En Venezuela, en medio de la situación de alta
conflictividad política y geopolítica, y de colapso económico, se ha impulsado
una creciente militarización de todos los ámbitos de la vida y la instauración,
de hecho y de derecho, de un estado de excepción en el país. El mismo se ha
convertido en condición permanente dada su ejecución por medio de decretos
oficiales emitidos desde enero de 2016 – declarando el “ estado de excepción y
emergencia económica en todo el territorio nacional ”– , los cuales son
prorrogados continuamente hasta nuestros días.
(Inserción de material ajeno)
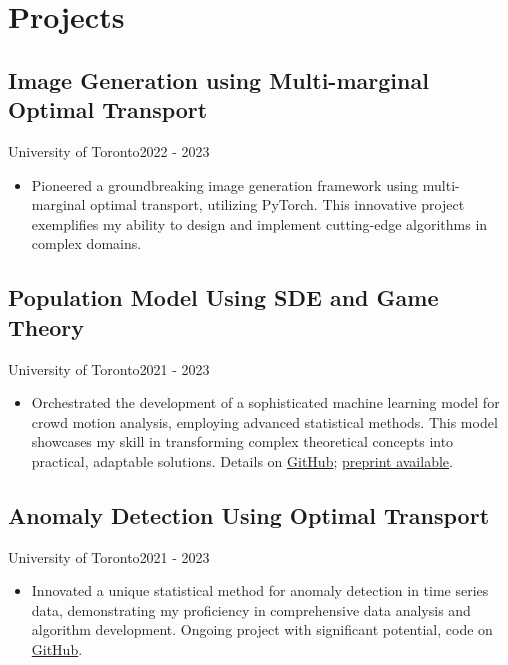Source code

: \section{Projects}
\subsection{Image Generation using Multi-marginal Optimal Transport}{University of Toronto}{2022 - 2023}
\begin{itemize}[leftmargin=*]
    \item Pioneered a groundbreaking image generation framework using multi-marginal optimal transport, utilizing PyTorch. This innovative project exemplifies my ability to design and implement cutting-edge algorithms in complex domains.
\end{itemize}

\subsection{Population Model Using SDE and Game Theory}{University of Toronto}{2021 - 2023}
\begin{itemize}[leftmargin=*]
    \item Orchestrated the development of a sophisticated machine learning model for crowd motion analysis, employing advanced statistical methods. This model showcases my skill in transforming complex theoretical concepts into practical, adaptable solutions. Details on \href{https://github.com/Diebrate/population_model}{GitHub}; \href{https://www.biorxiv.org/content/10.1101/2023.08.10.552373v1}{preprint available}.
\end{itemize}

\subsection{Anomaly Detection Using Optimal Transport}{University of Toronto}{2021 - 2023}
\begin{itemize}[leftmargin=*]
    \item Innovated a unique statistical method for anomaly detection in time series data, demonstrating my proficiency in comprehensive data analysis and algorithm development. Ongoing project with significant potential, code on \href{https://github.com/Diebrate/scRNA_study}{GitHub}.
\end{itemize}

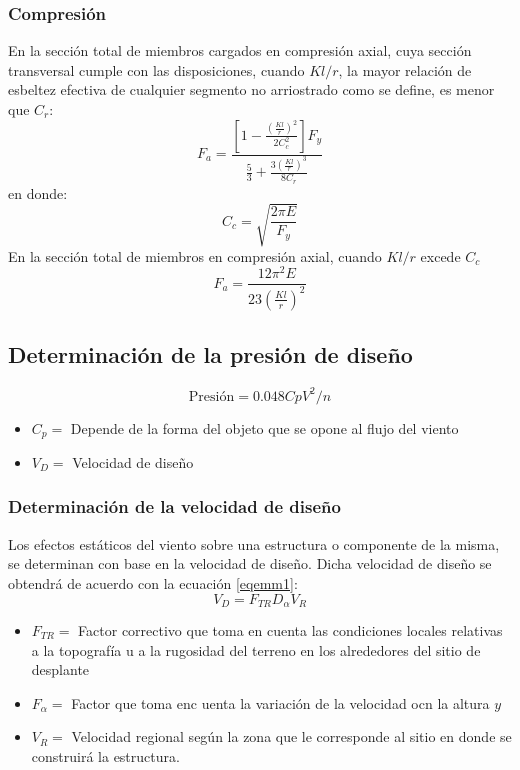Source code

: \subsubsection{Compresión}
En la sección total de miembros cargados en compresión axial, cuya sección transversal cumple con las disposiciones, cuando $Kl/r$, la mayor relación de esbeltez efectiva de cualquier segmento no arriostrado como se define, es menor que $C_r$:
\begin{equation}
  F_a = \frac{\left[1 - \frac{\left(\frac{Kl}{r}\right)^2}{2C_c^2} \right]F_y}{ \frac{5}{3} + \frac{3\left(\frac{Kl}{r}\right)^3}{8C_r} }
\end{equation}
en donde:
\begin{equation}
  C_c = \sqrt{\frac{2\pi E}{F_y}} 
\end{equation}
En la sección total de miembros en compresión axial, cuando $Kl/r$ excede $C_c$
\begin{equation}
  F_a = \frac{12 \pi^2 E}{23\left(\frac{Kl}{r}\right)^2}
\end{equation}
\subsection{Determinación de la presión de diseño}

\begin{equation}
    \text{Presión} = 0.048 Cp V^2/n
\end{equation}
\begin{notation}
    \begin{itemize}
        \item $C_p=$ Depende de la forma del objeto que se opone al flujo del viento 
        \item $V_D=$ Velocidad de diseño
    \end{itemize}
\end{notation}
\subsubsection{Determinación de la velocidad de diseño}
Los efectos estáticos del viento sobre una estructura o componente de la misma, se determinan con base en la velocidad de diseño. Dicha velocidad de diseño se obtendrá de acuerdo con la ecuación \eqref{eqemm1}:
\begin{equation}
    V_D = F_{TR} D_{\alpha}V_R
    \label{eqemm1}
\end{equation}
\begin{notation}
    \begin{itemize}
        \item $F_{TR}=$ Factor  correctivo que toma en cuenta las condiciones locales relativas a la topografía u a la rugosidad del terreno en los alrededores del sitio de desplante
        \item $F_{\alpha}=$ Factor que toma enc uenta la variación de la velocidad ocn la altura $y$
        \item $V_R=$ Velocidad regional según la zona que le corresponde al sitio en donde se construirá la estructura.
    \end{itemize}
\end{notation}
El Decreto N° 2.849 del 13 de mayo de 2017 [4] indica que podrán
ser restringidas las garantías para el ejercicio de los derechos consagrados en
la Constitución, con algunas salvedades.
En Colombia, donde el estado de excepción
constituye un instrumento ordinario de la política gubernamental y de las
estructuras jurídicas desde hace ya varias décadas, el escenario post-acuerdo
(desde noviembre de 2016) no supone la interrupción del proceso de militarización
imperante, la asistencia militar por parte de los EEUU, ni la intensa represión social y desaparición de activistas que
está en desarrollo en el país [5] .
El caso mexicano es también conocido, en el
cual se instaura de facto un régimen de excepcionalidad desde la declaración de
“Guerra contra el narcotráfico” en el gobierno de Felipe Calderón (2006-2012) –
que ha dejado miles y miles de muertos − hasta la reciente promulgación de la controvertida Ley
de Seguridad Interior (diciembre de 2017) en el gobierno de Enrique Peña Nieto,
que ordena la intervención de las Fuerzas Armadas cuando se identifiquen
amenazas a la seguridad interna.
En Honduras, país que refleja de manera
dramática estas lógicas imperantes en Centroamérica, se va desarrollando un
incremento de la militarización desde el Golpe de Estado ejecutado en 2009
contra el presidente Manuel Zelaya, lo cual se va intensificando a partir de
2012-2013 (durante la presidencia de Porfirio Lobo) con la ampliación de
funciones que el Ejército cumple en relación al control de la seguridad
ciudadana y la creación de laPolicía Militar de Orden Público (2013) [6] .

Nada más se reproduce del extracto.